Sunday, December 10, 2017

The Translations of Matthew 11:12

(The original of this note is in Chinese, published in September 2011. In the translations below, inside the brackets are the footnotes from that version.)

NIV: From the days of John the Baptist until now, the kingdom of heaven has been subjected to violence (been forcefully advancing), and violent people have been raiding it.

NLT: And from the time John the Baptist began preaching until now, the Kingdom of Heaven has been forcefully advancing (the Kingdom of Heaven has suffered from violence), and violent people are attacking it.

NKJV: And from the days of John the Baptist until now the kingdom of heaven suffers violence, and the violent take it by force.

RSV: From the days of John the Baptist until now the kingdom of heaven has suffered violence (has been coming violently), and men of violence take it by force.

In this sentence, the subject is the Kingdom of Heaven. The Greek verb βιαζεται can be understood as “passive voice”: be violently against. Or it can be understood as “middle voice” without an object: Forcefully advancing. The picture is violent – either the Kingdom of God violently does something, or it has been violently against by something.

The later part of the sentence has another Geek verb αρπαζουσιν, which is a plural form of action, also gives a violent picture. It means violently does something, for example plucks away, or takes away by force, or suddenly catch away. Depends on how you understand the previous part of the sentence, this part has to be translated differently. But remember, its subject is plural, so it probably is not the Kingdom of God, no matter how violently it advances itself.

This will leave only one possibility of understanding the earlier part, to be the subject of the later violent action: those violent men who violently resist/against the Kingdom. And this is supported by the contexts of the verse – John the Baptist brought the message of the Kingdom, but strong/violent people were attacking him, even Jesus faced the same treatment. Therefore the RSV translation of the verse makes best sense. By the way, in Luke 16:16, we see a similar verse, especially if you read Chinese version, but it actually is a different statement.

RSV: The law and the prophets were until John; since then the good news of the kingdom of God is preached, and every one enters it violently.

When we think it is “similar”, that is because Luke 16:16 appear give similar picture to one of the renderings of Matthew 11:12 – the Kingdom of God advancing forcefully, and followed by men act violently. – Why entering God’s Kingdom needs violence? There is a similar confusion like Matthew 11:12. NLT interpretes Luke 16:16 as people's desire to be eager, rather than their actions to be violent:

NLT: Until John the Baptist, the law of Moses and the messages of the prophets were your guides. But now the Good News of the Kingdom of God is preached, and everyone is eager to get in.

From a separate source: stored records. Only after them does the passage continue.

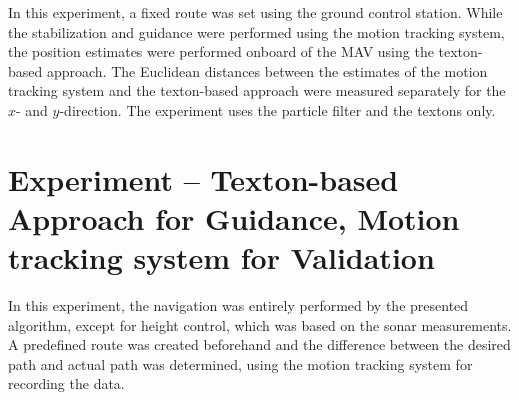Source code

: In this experiment, a fixed route was set using the ground control
station. While the stabilization and guidance were performed using
the motion tracking system, the position estimates were performed onboard
of the MAV using the texton-based approach. The Euclidean distances between the estimates of the motion tracking system and the texton-based approach
were measured separately for the $x$- and $y$-direction. The experiment uses the
particle filter and the textons only.

\section{Experiment -- Texton-based Approach for Guidance, Motion tracking system for Validation}
\label{sec:experiment-6}

In this experiment, the navigation was entirely performed by
the presented algorithm, except for height control, which was based on
the sonar measurements. A predefined route was created beforehand and
the difference between the desired path and actual path was
determined, using the motion tracking system for recording the data.

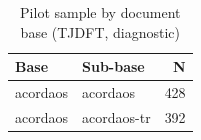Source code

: \begin{table}[t]\centering\caption{Pilot sample by document base (TJDFT, diagnostic)}\label{tab:pilot_base}
\begin{tabular}{llr}\toprule Base & Sub-base & N \\ \midrule
acordaos & acordaos & 428 \\
acordaos & acordaos-tr & 392 \\
\bottomrule\end{tabular}\end{table}
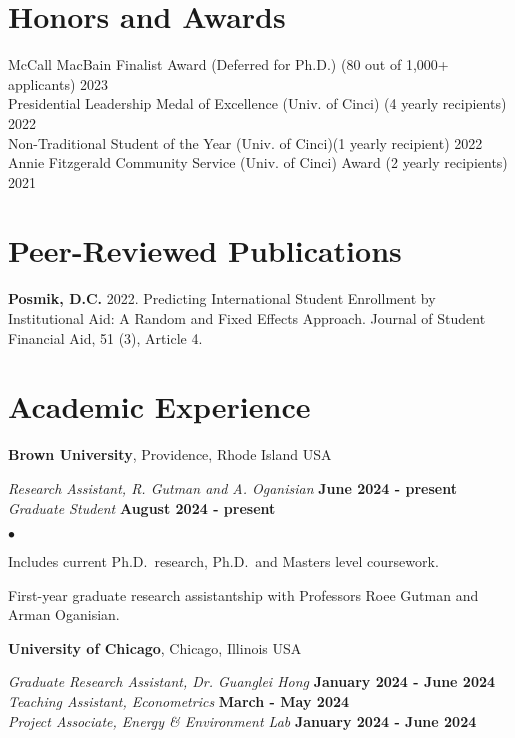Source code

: \documentclass[margin,line]{res}
\newenvironment{list2}{
  \begin{list}{$\bullet$}{%
      \setlength{\itemsep}{0in}
      \setlength{\parsep}{0in} \setlength{\parskip}{0in}
      \setlength{\topsep}{0in} \setlength{\partopsep}{0in} 
      \setlength{\leftmargin}{0.2in}}}{\end{list}}
\begin{document}
\begin{resume}
\section{\sc Honors and Awards} 
McCall MacBain Finalist Award (Deferred for Ph.D.) (80 out of 1,000+ applicants) \hfill 2023 \\  
Presidential Leadership Medal of Excellence (Univ. of Cinci) (4 yearly recipients) \hfill 2022 \\ 
Non-Traditional Student of the Year (Univ. of Cinci)(1 yearly recipient) \hfill 2022 \\
Annie Fitzgerald Community Service (Univ. of Cinci) Award (2 yearly recipients) \hfill 2021


\section{\sc Peer-Reviewed Publications}
{\bf Posmik, D.C.} 2022. Predicting International Student Enrollment by Institutional Aid: A Random and Fixed Effects Approach. Journal of Student Financial Aid, 51 (3), Article 4.  


\section{\sc Academic Experience}
{\bf Brown University}, Providence, Rhode Island USA

\vspace{-.3cm}
{\em Research Assistant, R. Gutman and A. Oganisian} \hfill {\bf June 2024 - present}\\
{\em Graduate Student} \hfill {\bf August 2024 - present}\\

\begin{list2}
\item Includes current Ph.D.~research, Ph.D.~and Masters level coursework. 
\item First-year graduate research assistantship with Professors Roee Gutman and Arman Oganisian.
\end{list2}

{\bf University of Chicago}, Chicago, Illinois USA

\vspace{-.3cm}
{\em Graduate Research Assistant, Dr. Guanglei Hong} \hfill {\bf January 2024 - June 2024}\\
{\em Teaching Assistant, Econometrics} \hfill {\bf March - May 2024}\\
{\em Project Associate, Energy \& Environment Lab} \hfill {\bf January 2024 - June 2024}\\


\end{resume}
\end{document}
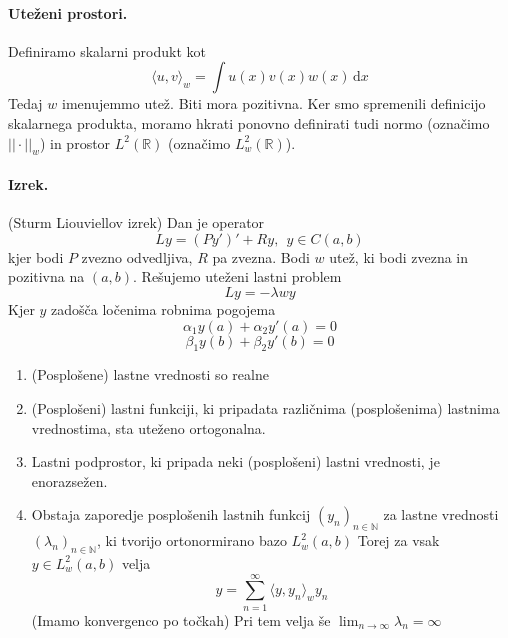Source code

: \documentclass[a4paper]{article}
\newcommand{\dif}{\,\mathrm{d}}
\newcommand{\R}{\mathbb{R}}
\newcommand{\N}{\mathbb{N}}
\newcommand{\avg}[1]{\langle {#1} \rangle}
\newcommand{\Sum}[2][0]{\sum_{{#2} = {#1}}^{\infty}}
\begin{document}
\paragraph{Uteženi prostori.} Definiramo skalarni produkt kot
$$\avg{u, v}_w = \int u(x)v(x)w(x)\dif x$$
Tedaj $w$ imenujemmo utež. Biti mora pozitivna. Ker smo spremenili definicijo skalarnega produkta, moramo hkrati ponovno definirati tudi normo (označimo $||\cdot||_w$) in prostor $L^2(\R)$ (označimo $L_w^2(\R)$).
\paragraph{Izrek.} (Sturm Liouviellov izrek) Dan je operator $$Ly = (Py')' + Ry,~~y\in C(a, b)$$
kjer bodi $P$ zvezno odvedljiva, $R$ pa zvezna. Bodi $w$  utež, ki bodi zvezna in pozitivna na $(a, b)$.
Rešujemo uteženi lastni problem $$Ly = -\lambda w y$$
Kjer $y$ zadošča ločenima robnima pogojema
$$\alpha_1 y(a) + \alpha_2 y'(a) = 0$$
$$\beta_1 y(b) + \beta_2 y'(b) = 0$$
\begin{enumerate}
    \item (Posplošene) lastne vrednosti so realne
    \item (Posplošeni) lastni funkciji, ki pripadata različnima (posplošenima) lastnima vrednostima, sta uteženo ortogonalna.
    \item Lastni podprostor, ki pripada neki (posplošeni) lastni vrednosti, je enorazsežen.
    \item Obstaja zaporedje posplošenih lastnih funkcij $(y_n)_{n \in \N}$ za lastne vrednosti $(\lambda_n)_{n\in\N}$, ki tvorijo ortonormirano bazo $L_w^2(a, b)$
    Torej za vsak $y \in L^2_w(a, b)$ velja $$y = \Sum[1]{n}\avg{y, y_n}_w y_n$$ (Imamo konvergenco po točkah)
    Pri tem velja še $\lim_{n\to\infty}\lambda_n = \infty$
\end{enumerate}
\end{document}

Again βιαζεται can be understood either passive or middle voice there -- It is either people were forcefully pushed/grab into the Kingdom (by God), or people strive to enter it. Most translators select the second rendering, and I guess this was how Chinese version of Matthew 11:12 came from, which literally says “From the days of John the Baptist until now, people strive to enter the Kingdom, and those who are trying hard have it.”